EFFECTS OF INADEQUATE PHYSICAL PREPARATION OF LIQUID FUEL FOR COMBUSTION
The science of controlling combustion of fuel in a diesel engine is focused on two things: increasing efficiency (maximize conversion of fuel to power) and reduction of emissions (undesired end products of combustion).
For the better part of a century, engineers have worked to produce higher speed injection of fuel under increasingly more pressure. Until recently pollution has not been a consideration.
As emission reduction has become a goal, the industry has designed an expensive range of after treatments to deal with pollution of our atmosphere.
The core of the problem is still more precise control over the combustion process -- burn the fuel more cleanly!
GPDT has digitized diesel engine fuel control with a fast and robust magnetostrictive injector combined with responsive proprietary software.
This is a paradigm shift in combustion science!!
How Major Emissions Are Generated
Oxides of Nitrogen (NOx). NOx forms by exposure of atmospheric oxygen and nitrogen to each other at high temperature. The fraction of oxygen and nitrogen converted into NOx is affected by time at high temperature. Countermeasures limit both time and local temperature.
Diesel Particulate Matter (DPM or Soot). Soot forms by lack of time at high temperature. Countermeasures include higher injection pressure for yet finer atomization, droplet evaporation, and mixing the vapor with oxygen before ignition.
How To Achieve Maximum Fuel Economy
To extract maximum efficiency from a combustion engine we need to follow the guidelines of two 19th-century engineers; Nicolas Sadi Carnot, often described as the "father of thermodynamics," and Rudolf Diesel, inventor of the diesel engine.
In their own words, they lay out the principles which remain the cornerstone of achieving maximum work from combustion.
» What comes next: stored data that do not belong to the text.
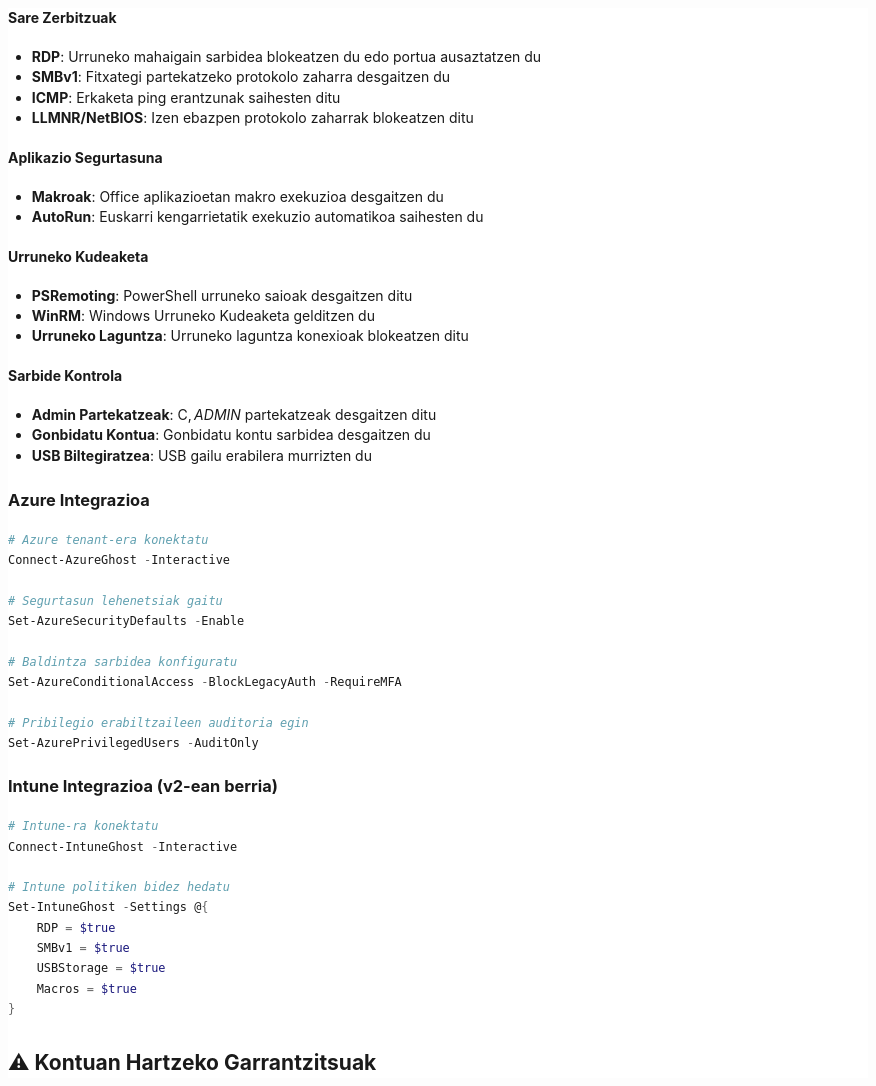 #### Sare Zerbitzuak
- **RDP**: Urruneko mahaigain sarbidea blokeatzen du edo portua ausaztatzen du
- **SMBv1**: Fitxategi partekatzeko protokolo zaharra desgaitzen du
- **ICMP**: Erkaketa ping erantzunak saihesten ditu
- **LLMNR/NetBIOS**: Izen ebazpen protokolo zaharrak blokeatzen ditu

#### Aplikazio Segurtasuna
- **Makroak**: Office aplikazioetan makro exekuzioa desgaitzen du
- **AutoRun**: Euskarri kengarrietatik exekuzio automatikoa saihesten du

#### Urruneko Kudeaketa
- **PSRemoting**: PowerShell urruneko saioak desgaitzen ditu
- **WinRM**: Windows Urruneko Kudeaketa gelditzen du
- **Urruneko Laguntza**: Urruneko laguntza konexioak blokeatzen ditu

#### Sarbide Kontrola
- **Admin Partekatzeak**: C$, ADMIN$ partekatzeak desgaitzen ditu
- **Gonbidatu Kontua**: Gonbidatu kontu sarbidea desgaitzen du
- **USB Biltegiratzea**: USB gailu erabilera murrizten du

### Azure Integrazioa
```powershell
# Azure tenant-era konektatu
Connect-AzureGhost -Interactive

# Segurtasun lehenetsiak gaitu
Set-AzureSecurityDefaults -Enable

# Baldintza sarbidea konfiguratu
Set-AzureConditionalAccess -BlockLegacyAuth -RequireMFA

# Pribilegio erabiltzaileen auditoria egin
Set-AzurePrivilegedUsers -AuditOnly
```

### Intune Integrazioa (v2-ean berria)
```powershell
# Intune-ra konektatu
Connect-IntuneGhost -Interactive

# Intune politiken bidez hedatu
Set-IntuneGhost -Settings @{
    RDP = $true
    SMBv1 = $true
    USBStorage = $true
    Macros = $true
}
```

## ⚠️ Kontuan Hartzeko Garrantzitsuak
What Sadi Carnot predicted can now be much more closely approached: Heat not used to expand matter is wasted.
"...all change of temperature which is not due to a change of volume of the bodies can be only a useless re-establishment of equilibrium in the caloric. The necessary condition of the maximum is, then, that in the bodies employed to realize the motive power of heat there should not occur any change of temperature which may not be due to a change of volume. Reciprocally, every time that this condition is fulfilled the maximum will be attained. This principle should never be lost sight of in the construction of heat engines; it is its fundamental basis. If it cannot be strictly observed, it should at least be departed from as little as possible." ~Sadi Carnot, 1824
Written almost 200 years ago, that principle is still the focus of the combustion industry to create more efficient engines. However, at the time side effects such as pollution were not considered.
Rudolf Diesel used Carnotís guidelines to invent his diesel engine.
What Rudolf Diesel prescribed GPDT has now made possible: Add the heat gradually.
** "Gradual introduction of finely divided combustible into the mass of highly compressed, and therefore highly heated air, during part of the return stroke of the piston. The combustible is added in such a way, that no increase in temperature of the gases, consequent upon the process of combustion, takes place, and therefore the compression curve approximates closely to an isothermal. After ignition, combustion should not be left to itself, but be regulated by an external arrangement, maintaining the right proportion between the pressures, volumes, and temperatures." ~Rudolf Diesel, 1894
The best fuel economy occurs when combustion chamber contents as a whole are not heated above the maximum temperature achieved by the compression stroke. Continuous control of fuel injection enables heat to be added gradually, which saves fuel.
Modern Verification of Carnot and Diesel
GPDT has found the way to make the best efficiency possible.